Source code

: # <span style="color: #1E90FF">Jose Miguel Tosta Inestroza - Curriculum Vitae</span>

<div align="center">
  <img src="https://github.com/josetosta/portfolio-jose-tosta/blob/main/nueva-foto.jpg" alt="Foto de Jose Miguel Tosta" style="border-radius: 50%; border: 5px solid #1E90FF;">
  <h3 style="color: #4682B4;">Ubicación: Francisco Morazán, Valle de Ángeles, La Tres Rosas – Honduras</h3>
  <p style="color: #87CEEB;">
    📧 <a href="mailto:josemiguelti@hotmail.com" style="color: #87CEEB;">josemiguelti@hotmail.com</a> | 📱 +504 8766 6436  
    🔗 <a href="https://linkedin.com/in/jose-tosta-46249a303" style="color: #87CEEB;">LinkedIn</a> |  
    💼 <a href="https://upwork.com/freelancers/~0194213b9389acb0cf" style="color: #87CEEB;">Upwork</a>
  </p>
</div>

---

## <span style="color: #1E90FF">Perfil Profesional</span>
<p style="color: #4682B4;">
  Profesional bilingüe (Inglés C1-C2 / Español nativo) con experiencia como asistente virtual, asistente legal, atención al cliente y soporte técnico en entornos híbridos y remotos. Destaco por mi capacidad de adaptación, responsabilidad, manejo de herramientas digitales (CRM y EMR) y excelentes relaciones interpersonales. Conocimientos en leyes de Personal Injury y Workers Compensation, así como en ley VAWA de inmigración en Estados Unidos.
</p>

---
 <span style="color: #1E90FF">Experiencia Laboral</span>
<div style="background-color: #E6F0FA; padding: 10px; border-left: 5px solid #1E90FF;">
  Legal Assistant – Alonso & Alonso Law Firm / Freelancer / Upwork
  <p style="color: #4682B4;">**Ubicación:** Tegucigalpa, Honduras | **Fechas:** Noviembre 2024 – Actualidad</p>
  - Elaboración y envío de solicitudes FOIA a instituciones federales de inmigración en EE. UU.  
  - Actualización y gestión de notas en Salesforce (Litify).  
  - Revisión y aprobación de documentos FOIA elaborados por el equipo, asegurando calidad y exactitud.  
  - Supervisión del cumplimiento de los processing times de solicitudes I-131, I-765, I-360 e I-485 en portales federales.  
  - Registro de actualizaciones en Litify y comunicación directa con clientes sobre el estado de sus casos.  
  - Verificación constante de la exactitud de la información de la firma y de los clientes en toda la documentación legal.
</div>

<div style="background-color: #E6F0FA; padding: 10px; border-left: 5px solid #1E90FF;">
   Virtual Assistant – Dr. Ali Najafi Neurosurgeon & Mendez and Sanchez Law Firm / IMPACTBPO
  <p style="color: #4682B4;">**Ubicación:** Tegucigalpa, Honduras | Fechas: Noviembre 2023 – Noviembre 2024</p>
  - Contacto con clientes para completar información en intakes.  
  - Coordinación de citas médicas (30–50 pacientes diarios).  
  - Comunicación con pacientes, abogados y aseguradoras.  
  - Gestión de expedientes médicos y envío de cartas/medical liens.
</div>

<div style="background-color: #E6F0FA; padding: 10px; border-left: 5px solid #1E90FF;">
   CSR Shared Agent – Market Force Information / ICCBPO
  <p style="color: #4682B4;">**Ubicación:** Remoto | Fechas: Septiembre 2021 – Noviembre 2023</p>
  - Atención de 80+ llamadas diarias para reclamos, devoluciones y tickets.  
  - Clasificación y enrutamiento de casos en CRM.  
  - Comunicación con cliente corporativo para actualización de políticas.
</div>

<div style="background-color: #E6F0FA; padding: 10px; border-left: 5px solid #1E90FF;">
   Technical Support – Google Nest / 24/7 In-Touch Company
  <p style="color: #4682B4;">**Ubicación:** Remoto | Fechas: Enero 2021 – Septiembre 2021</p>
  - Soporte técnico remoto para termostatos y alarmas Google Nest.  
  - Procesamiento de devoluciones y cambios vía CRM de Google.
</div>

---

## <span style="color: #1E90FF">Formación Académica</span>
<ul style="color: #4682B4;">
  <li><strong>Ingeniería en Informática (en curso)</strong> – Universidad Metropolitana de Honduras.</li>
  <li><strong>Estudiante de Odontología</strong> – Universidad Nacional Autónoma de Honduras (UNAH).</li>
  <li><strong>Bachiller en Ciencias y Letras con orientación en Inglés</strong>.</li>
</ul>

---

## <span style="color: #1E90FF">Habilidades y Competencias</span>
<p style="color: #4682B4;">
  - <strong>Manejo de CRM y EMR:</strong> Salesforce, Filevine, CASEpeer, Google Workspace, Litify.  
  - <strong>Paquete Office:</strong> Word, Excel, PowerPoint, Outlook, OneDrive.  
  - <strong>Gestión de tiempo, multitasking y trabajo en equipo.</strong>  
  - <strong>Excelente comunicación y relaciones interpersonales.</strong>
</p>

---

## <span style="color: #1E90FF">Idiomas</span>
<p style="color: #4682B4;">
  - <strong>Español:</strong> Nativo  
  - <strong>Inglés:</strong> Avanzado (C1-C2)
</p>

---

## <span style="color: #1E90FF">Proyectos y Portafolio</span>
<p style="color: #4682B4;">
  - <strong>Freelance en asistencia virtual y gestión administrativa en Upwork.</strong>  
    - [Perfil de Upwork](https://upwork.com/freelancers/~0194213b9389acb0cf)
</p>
◇ ◇ ◇ ◇ ◇ ◇ ◇
> **TASK PROMPT**:
Once the listing has been read, copy every line of it exactly.

> **ANSWER TO THE EXERCISE**:
Source code

: # <span style="color: #1E90FF">Jose Miguel Tosta Inestroza - Curriculum Vitae</span>

<div align="center">
  <img src="https://github.com/josetosta/portfolio-jose-tosta/blob/main/nueva-foto.jpg" alt="Foto de Jose Miguel Tosta" style="border-radius: 50%; border: 5px solid #1E90FF;">
  <h3 style="color: #4682B4;">Ubicación: Francisco Morazán, Valle de Ángeles, La Tres Rosas – Honduras</h3>
  <p style="color: #87CEEB;">
    📧 <a href="mailto:josemiguelti@hotmail.com" style="color: #87CEEB;">josemiguelti@hotmail.com</a> | 📱 +504 8766 6436  
    🔗 <a href="https://linkedin.com/in/jose-tosta-46249a303" style="color: #87CEEB;">LinkedIn</a> |  
    💼 <a href="https://upwork.com/freelancers/~0194213b9389acb0cf" style="color: #87CEEB;">Upwork</a>
  </p>
</div>

---

## <span style="color: #1E90FF">Perfil Profesional</span>
<p style="color: #4682B4;">
  Profesional bilingüe (Inglés C1-C2 / Español nativo) con experiencia como asistente virtual, asistente legal, atención al cliente y soporte técnico en entornos híbridos y remotos. Destaco por mi capacidad de adaptación, responsabilidad, manejo de herramientas digitales (CRM y EMR) y excelentes relaciones interpersonales. Conocimientos en leyes de Personal Injury y Workers Compensation, así como en ley VAWA de inmigración en Estados Unidos.
</p>

---
 <span style="color: #1E90FF">Experiencia Laboral</span>
<div style="background-color: #E6F0FA; padding: 10px; border-left: 5px solid #1E90FF;">
  Legal Assistant – Alonso & Alonso Law Firm / Freelancer / Upwork
  <p style="color: #4682B4;">**Ubicación:** Tegucigalpa, Honduras | **Fechas:** Noviembre 2024 – Actualidad</p>
  - Elaboración y envío de solicitudes FOIA a instituciones federales de inmigración en EE. UU.  
  - Actualización y gestión de notas en Salesforce (Litify).  
  - Revisión y aprobación de documentos FOIA elaborados por el equipo, asegurando calidad y exactitud.  
  - Supervisión del cumplimiento de los processing times de solicitudes I-131, I-765, I-360 e I-485 en portales federales.  
  - Registro de actualizaciones en Litify y comunicación directa con clientes sobre el estado de sus casos.  
  - Verificación constante de la exactitud de la información de la firma y de los clientes en toda la documentación legal.
</div>

<div style="background-color: #E6F0FA; padding: 10px; border-left: 5px solid #1E90FF;">
   Virtual Assistant – Dr. Ali Najafi Neurosurgeon & Mendez and Sanchez Law Firm / IMPACTBPO
  <p style="color: #4682B4;">**Ubicación:** Tegucigalpa, Honduras | Fechas: Noviembre 2023 – Noviembre 2024</p>
  - Contacto con clientes para completar información en intakes.  
  - Coordinación de citas médicas (30–50 pacientes diarios).  
  - Comunicación con pacientes, abogados y aseguradoras.  
  - Gestión de expedientes médicos y envío de cartas/medical liens.
</div>

<div style="background-color: #E6F0FA; padding: 10px; border-left: 5px solid #1E90FF;">
   CSR Shared Agent – Market Force Information / ICCBPO
  <p style="color: #4682B4;">**Ubicación:** Remoto | Fechas: Septiembre 2021 – Noviembre 2023</p>
  - Atención de 80+ llamadas diarias para reclamos, devoluciones y tickets.  
  - Clasificación y enrutamiento de casos en CRM.  
  - Comunicación con cliente corporativo para actualización de políticas.
</div>

<div style="background-color: #E6F0FA; padding: 10px; border-left: 5px solid #1E90FF;">
   Technical Support – Google Nest / 24/7 In-Touch Company
  <p style="color: #4682B4;">**Ubicación:** Remoto | Fechas: Enero 2021 – Septiembre 2021</p>
  - Soporte técnico remoto para termostatos y alarmas Google Nest.  
  - Procesamiento de devoluciones y cambios vía CRM de Google.
</div>

---

## <span style="color: #1E90FF">Formación Académica</span>
<ul style="color: #4682B4;">
  <li><strong>Ingeniería en Informática (en curso)</strong> – Universidad Metropolitana de Honduras.</li>
  <li><strong>Estudiante de Odontología</strong> – Universidad Nacional Autónoma de Honduras (UNAH).</li>
  <li><strong>Bachiller en Ciencias y Letras con orientación en Inglés</strong>.</li>
</ul>

---

## <span style="color: #1E90FF">Habilidades y Competencias</span>
<p style="color: #4682B4;">
  - <strong>Manejo de CRM y EMR:</strong> Salesforce, Filevine, CASEpeer, Google Workspace, Litify.  
  - <strong>Paquete Office:</strong> Word, Excel, PowerPoint, Outlook, OneDrive.  
  - <strong>Gestión de tiempo, multitasking y trabajo en equipo.</strong>  
  - <strong>Excelente comunicación y relaciones interpersonales.</strong>
</p>

---

## <span style="color: #1E90FF">Idiomas</span>
<p style="color: #4682B4;">
  - <strong>Español:</strong> Nativo  
  - <strong>Inglés:</strong> Avanzado (C1-C2)
</p>

---

## <span style="color: #1E90FF">Proyectos y Portafolio</span>
<p style="color: #4682B4;">
  - <strong>Freelance en asistencia virtual y gestión administrativa en Upwork.</strong>  
    - [Perfil de Upwork](https://upwork.com/freelancers/~0194213b9389acb0cf)
</p>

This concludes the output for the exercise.